> [Your goal]:
Please reproduce, exactly as given, the lines running from the start of the data to the line containing "Rings, nicht unbedingt", inclusive, and omit the pictures.

> [Excerpted records]:
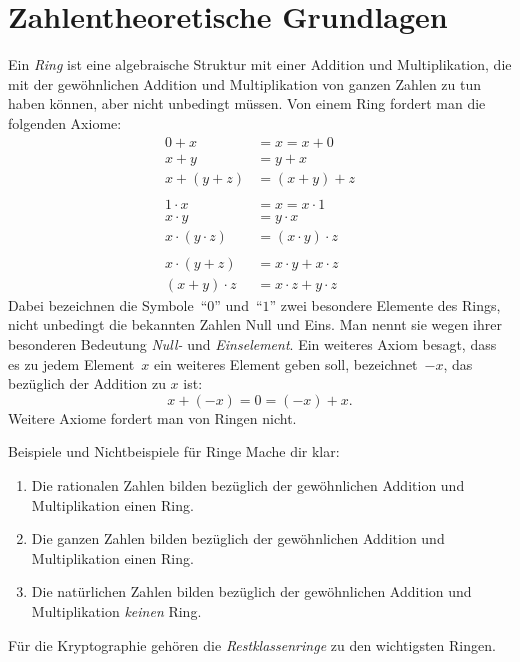 \documentclass{zirkelblatt}
\newcommand{\head}[1]{\section*{\rmfamily #1}}%
\begin{document}


\head{Zahlentheoretische Grundlagen}

Ein \emph{Ring} ist eine algebraische Struktur mit einer Addition und
Multiplikation, die mit der gewöhnlichen Addition und Multiplikation von ganzen
Zahlen zu tun haben können, aber nicht unbedingt müssen. Von einem Ring fordert
man die folgenden Axiome:
\begin{align*}
    0 + x &= x = x + 0 \\
    x + y &= y + x \\
    x + (y + z) &= (x + y) + z \\\\
    1 \cdot x &= x = x \cdot 1 \\
    x \cdot y &= y \cdot x \\
    x \cdot (y \cdot z) &= (x \cdot y) \cdot z \\\\
    x \cdot (y + z) &= x \cdot y + x \cdot z \\
    (x + y) \cdot z &= x \cdot z + y \cdot z
\end{align*}
Dabei bezeichnen die Symbole~"`$0$"' und~"`$1$"' zwei besondere Elemente des
Rings, nicht unbedingt die bekannten Zahlen Null und Eins. Man nennt sie wegen
ihrer besonderen Bedeutung \emph{Null-} und \emph{Einselement}. Ein weiteres
Axiom besagt, dass es zu jedem Element~$x$ ein weiteres Element geben soll,
bezeichnet~$-x$, das bezüglich der Addition zu $x$ ist:
\[ x + (-x) = 0 = (-x) + x. \]
Weitere Axiome fordert man von Ringen nicht.

\begin{aufgabe}{Beispiele und Nichtbeispiele für Ringe}
Mache dir klar:
\begin{enumerate}
\item Die rationalen Zahlen bilden bezüglich der gewöhnlichen
Addition und Multiplikation einen Ring.
\item Die ganzen Zahlen bilden bezüglich der gewöhnlichen
Addition und Multiplikation einen Ring.
\item Die natürlichen Zahlen bilden bezüglich der gewöhnlichen Addition und
Multiplikation \emph{keinen} Ring.
\end{enumerate}
Für die Kryptographie gehören die \emph{Restklassenringe} zu den wichtigsten
Ringen.
\end{aufgabe}
\end{document}
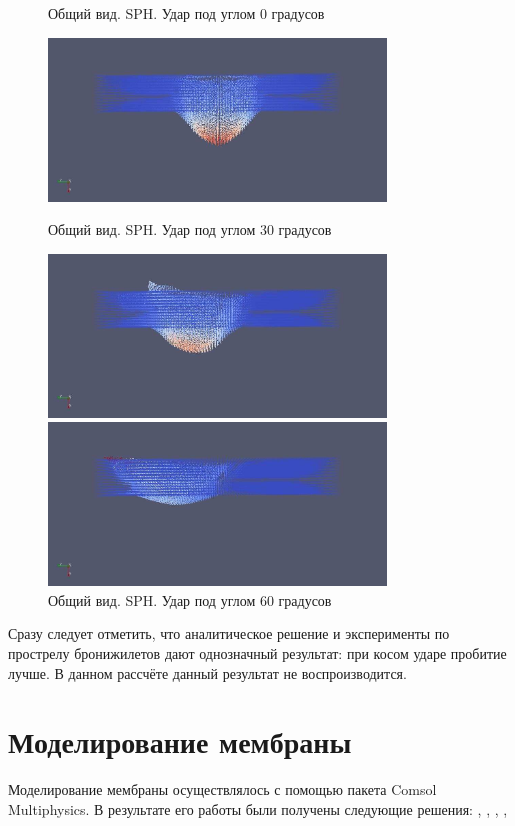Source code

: \begin{figure}[H]
    \centering

    \caption{Общий вид. SPH. Удар под углом 0 градусов}
    \includegraphics[width=0.8\textwidth]{img/sph_0.png}

    \caption{Общий вид. SPH. Удар под углом 30 градусов}
    \includegraphics[width=0.8\textwidth]{img/sph_30.png}

    \caption{Общий вид. SPH. Удар под углом 60 градусов}
    \includegraphics[width=0.8\textwidth]{img/sph_60.png}
\end{figure}

Сразу следует отметить, что аналитическое решение и эксперименты по прострелу бронижилетов дают однозначный результат:
при косом ударе пробитие лучше.
В данном рассчёте данный результат не воспроизводится.

\section{Моделирование мембраны}\label{sec:model-membrane}
Моделирование мембраны осуществлялось с помощью пакета Comsol Multiphysics.
В результате его работы были получены следующие решения: , ,
, , 

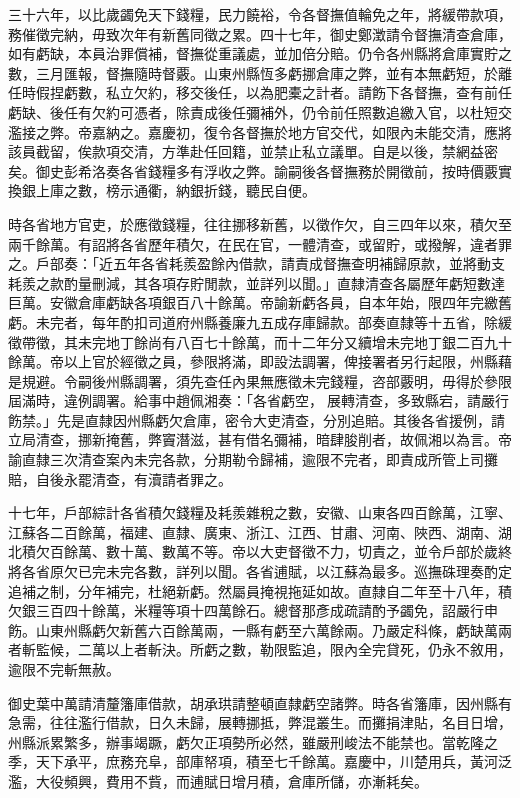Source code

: \begin{pinyinscope}
三十六年，以比歲蠲免天下錢糧，民力饒裕，令各督撫值輪免之年，將緩帶款項，務催徵完納，毋致次年有新舊同徵之累。四十七年，御史鄭澂請令督撫清查倉庫，如有虧缺，本員治罪償補，督撫從重議處，並加倍分賠。仍令各州縣將倉庫實貯之數，三月匯報，督撫隨時督覈。山東州縣恆多虧挪倉庫之弊，並有本無虧短，於離任時假捏虧數，私立欠約，移交後任，以為肥橐之計者。請飭下各督撫，查有前任虧缺、後任有欠約可憑者，除責成後任彌補外，仍令前任照數追繳入官，以杜短交濫接之弊。帝嘉納之。嘉慶初，復令各督撫於地方官交代，如限內未能交清，應將該員截留，俟款項交清，方準赴任回籍，並禁止私立議單。自是以後，禁網益密矣。御史彭希洛奏各省錢糧多有浮收之弊。諭嗣後各督撫務於開徵前，按時價覈實換銀上庫之數，榜示通衢，納銀折錢，聽民自便。

時各省地方官吏，於應徵錢糧，往往挪移新舊，以徵作欠，自三四年以來，積欠至兩千餘萬。有詔將各省歷年積欠，在民在官，一體清查，或留貯，或撥解，違者罪之。戶部奏：「近五年各省耗羨盈餘內借款，請責成督撫查明補歸原款，並將動支耗羨之款酌量刪減，其各項存貯閒款，並詳列以聞。」直隸清查各屬歷年虧短數達巨萬。安徽倉庫虧缺各項銀百八十餘萬。帝諭新虧各員，自本年始，限四年完繳舊虧。未完者，每年酌扣司道府州縣養廉九五成存庫歸款。部奏直隸等十五省，除緩徵帶徵，其未完地丁餘尚有八百七十餘萬，而十二年分又續增未完地丁銀二百九十餘萬。帝以上官於經徵之員，參限將滿，即設法調署，俾接署者另行起限，州縣藉是規避。令嗣後州縣調署，須先查任內果無應徵未完錢糧，咨部覈明，毋得於參限屆滿時，違例調署。給事中趙佩湘奏：「各省虧空，展轉清查，多致縣宕，請嚴行飭禁。」先是直隸因州縣虧欠倉庫，密令大吏清查，分別追賠。其後各省援例，請立局清查，挪新掩舊，弊竇潛滋，甚有借名彌補，暗肆朘削者，故佩湘以為言。帝諭直隸三次清查案內未完各款，分期勒令歸補，逾限不完者，即責成所管上司攤賠，自後永罷清查，有瀆請者罪之。

十七年，戶部綜計各省積欠錢糧及耗羨雜稅之數，安徽、山東各四百餘萬，江寧、江蘇各二百餘萬，福建、直隸、廣東、浙江、江西、甘肅、河南、陜西、湖南、湖北積欠百餘萬、數十萬、數萬不等。帝以大吏督徵不力，切責之，並令戶部於歲終將各省原欠已完未完各數，詳列以聞。各省逋賦，以江蘇為最多。巡撫硃理奏酌定追補之制，分年補完，杜絕新虧。然屬員掩視拖延如故。直隸自二年至十八年，積欠銀三百四十餘萬，米糧等項十四萬餘石。總督那彥成疏請酌予蠲免，詔嚴行申飭。山東州縣虧欠新舊六百餘萬兩，一縣有虧至六萬餘兩。乃嚴定科條，虧缺萬兩者斬監候，二萬以上者斬決。所虧之數，勒限監追，限內全完貸死，仍永不敘用，逾限不完斬無赦。

御史葉中萬請清釐籓庫借款，胡承珙請整頓直隸虧空諸弊。時各省籓庫，因州縣有急需，往往濫行借款，日久未歸，展轉挪抵，弊混叢生。而攤捐津貼，名目日增，州縣派累繁多，辦事竭蹶，虧欠正項勢所必然，雖嚴刑峻法不能禁也。當乾隆之季，天下承平，庶務充阜，部庫帑項，積至七千餘萬。嘉慶中，川楚用兵，黃河泛濫，大役頻興，費用不貲，而逋賦日增月積，倉庫所儲，亦漸耗矣。


\end{pinyinscope}
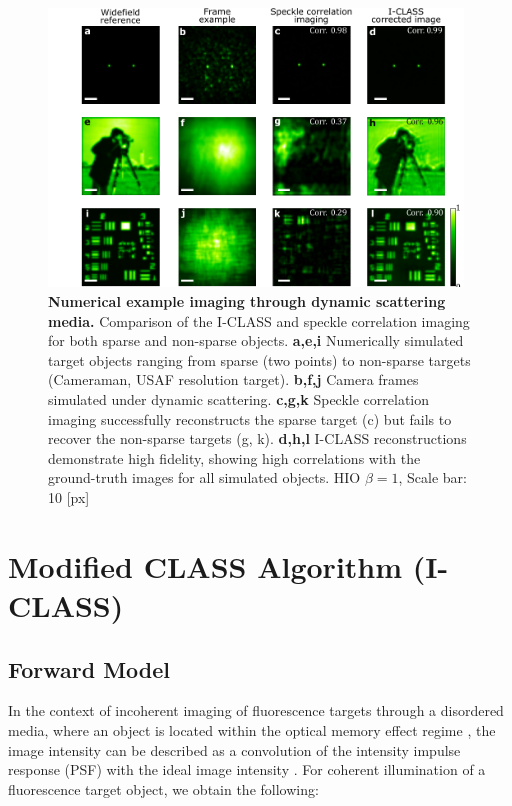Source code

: \documentclass[pdflatex,sn-mathphys-num,Numbered]{sn-jnl}%
\theoremstyle{thmstyleone}%
\theoremstyle{thmstyletwo}%
\theoremstyle{thmstylethree}%
\begin{document}
\begin{figure}[hbt!]
	\centering
	\includegraphics [width=0.98\textwidth,]
	{supp_figures/figure_S3.pdf}
         \renewcommand{\thefigure}{S4}
    \caption{\textbf{Numerical example imaging through dynamic scattering media.} 
    Comparison of the I-CLASS and speckle correlation imaging for both sparse and non-sparse objects. \textbf{a,e,i} Numerically simulated target objects ranging from sparse (two points) to non-sparse targets (Cameraman, USAF resolution target). \textbf{b,f,j} Camera frames simulated under dynamic scattering. \textbf{c,g,k} Speckle correlation imaging successfully reconstructs the sparse target (c) but fails to recover the non-sparse targets (g, k). \textbf{d,h,l} I-CLASS reconstructions demonstrate high fidelity, showing high correlations with the ground-truth images for all simulated objects.  HIO $\beta = 1$, Scale bar: 10 [px]}
        \label{fig_S3}
\end{figure} 



\newpage

\section{Modified CLASS Algorithm (I-CLASS)}
\subsection*{Forward Model}

In the context of incoherent imaging of fluorescence targets through a disordered media, where an object is located within the optical memory effect regime \cite{feng1988correlations}, the image intensity can be described as a convolution of the intensity impulse response (PSF) with the ideal image intensity \cite{goodman2005introduction}.
For coherent illumination of a fluorescence target object, we obtain the following:
\end{document}
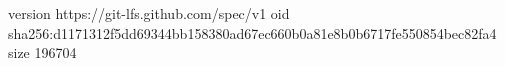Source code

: version https://git-lfs.github.com/spec/v1
oid sha256:d1171312f5dd69344bb158380ad67ec660b0a81e8b0b6717fe550854bec82fa4
size 196704
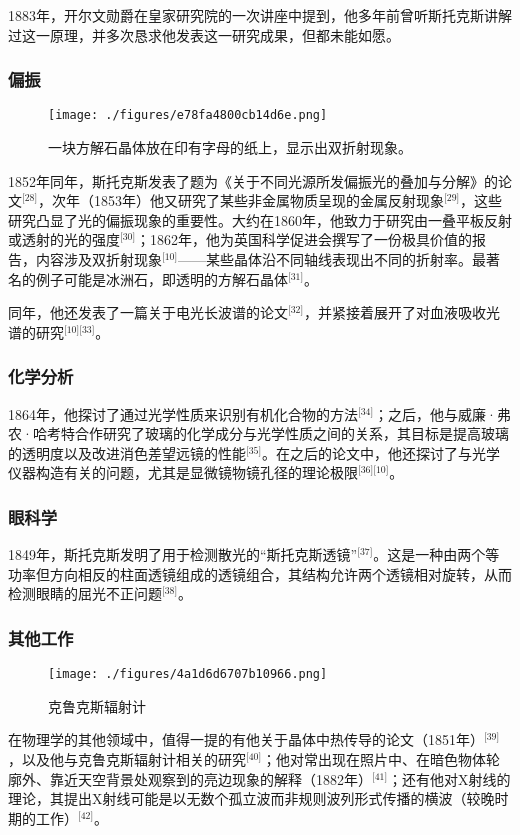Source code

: 1883年，开尔文勋爵在皇家研究院的一次讲座中提到，他多年前曾听斯托克斯讲解过这一原理，并多次恳求他发表这一研究成果，但都未能如愿。
\subsubsection{偏振}
\begin{figure}[ht]
\centering
\texttt{[image: ./figures/e78fa4800cb14d6e.png]}
\caption{一块方解石晶体放在印有字母的纸上，显示出双折射现象。} \label{fig_QZstks_4}
\end{figure}
1852年同年，斯托克斯发表了题为《关于不同光源所发偏振光的叠加与分解》的论文\(^\text{[28]}\)，次年（1853年）他又研究了某些非金属物质呈现的金属反射现象\(^\text{[29]}\)，这些研究凸显了光的偏振现象的重要性。大约在1860年，他致力于研究由一叠平板反射或透射的光的强度\(^\text{[30]}\)；1862年，他为英国科学促进会撰写了一份极具价值的报告，内容涉及双折射现象\(^\text{[10]}\)——某些晶体沿不同轴线表现出不同的折射率。最著名的例子可能是冰洲石，即透明的方解石晶体\(^\text{[31]}\)。

同年，他还发表了一篇关于电光长波谱的论文\(^\text{[32]}\)，并紧接着展开了对血液吸收光谱的研究\(^\text{[10][33]}\)。
\subsubsection{化学分析}
1864年，他探讨了通过光学性质来识别有机化合物的方法\(^\text{[34]}\)；之后，他与威廉·弗农·哈考特合作研究了玻璃的化学成分与光学性质之间的关系，其目标是提高玻璃的透明度以及改进消色差望远镜的性能\(^\text{[35]}\)。在之后的论文中，他还探讨了与光学仪器构造有关的问题，尤其是显微镜物镜孔径的理论极限\(^\text{[36][10]}\)。
\subsubsection{眼科学}
1849年，斯托克斯发明了用于检测散光的“斯托克斯透镜”\(^\text{[37]}\)。这是一种由两个等功率但方向相反的柱面透镜组成的透镜组合，其结构允许两个透镜相对旋转，从而检测眼睛的屈光不正问题\(^\text{[38]}\)。
\subsubsection{其他工作}
\begin{figure}[ht]
\centering
\texttt{[image: ./figures/4a1d6d6707b10966.png]}
\caption{克鲁克斯辐射计} \label{fig_QZstks_5}
\end{figure}
在物理学的其他领域中，值得一提的有他关于晶体中热传导的论文（1851年）\(^\text{[39]}\)，以及他与克鲁克斯辐射计相关的研究\(^\text{[40]}\)；他对常出现在照片中、在暗色物体轮廓外、靠近天空背景处观察到的亮边现象的解释（1882年）\(^\text{[41]}\)；还有他对X射线的理论，其提出X射线可能是以无数个孤立波而非规则波列形式传播的横波（较晚时期的工作）\(^\text{[42]}\)。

> [Response area]:
 \documentclass{zirkelblatt}
\newcommand{\head}[1]{\section*{\rmfamily #1}}%
\begin{document}


\head{Zahlentheoretische Grundlagen}

Ein \emph{Ring} ist eine algebraische Struktur mit einer Addition und
Multiplikation, die mit der gewöhnlichen Addition und Multiplikation von ganzen
Zahlen zu tun haben können, aber nicht unbedingt müssen. Von einem Ring fordert
man die folgenden Axiome:
\begin{align*}
    0 + x &= x = x + 0 \\
    x + y &= y + x \\
    x + (y + z) &= (x + y) + z \\\\
    1 \cdot x &= x = x \cdot 1 \\
    x \cdot y &= y \cdot x \\
    x \cdot (y \cdot z) &= (x \cdot y) \cdot z \\\\
    x \cdot (y + z) &= x \cdot y + x \cdot z \\
    (x + y) \cdot z &= x \cdot z + y \cdot z
\end{align*}
Dabei bezeichnen die Symbole~"`$0$"' und~"`$1$"' zwei besondere Elemente des
Rings, nicht unbedingt die bekannten Zahlen Null und Eins. Man nennt sie wegen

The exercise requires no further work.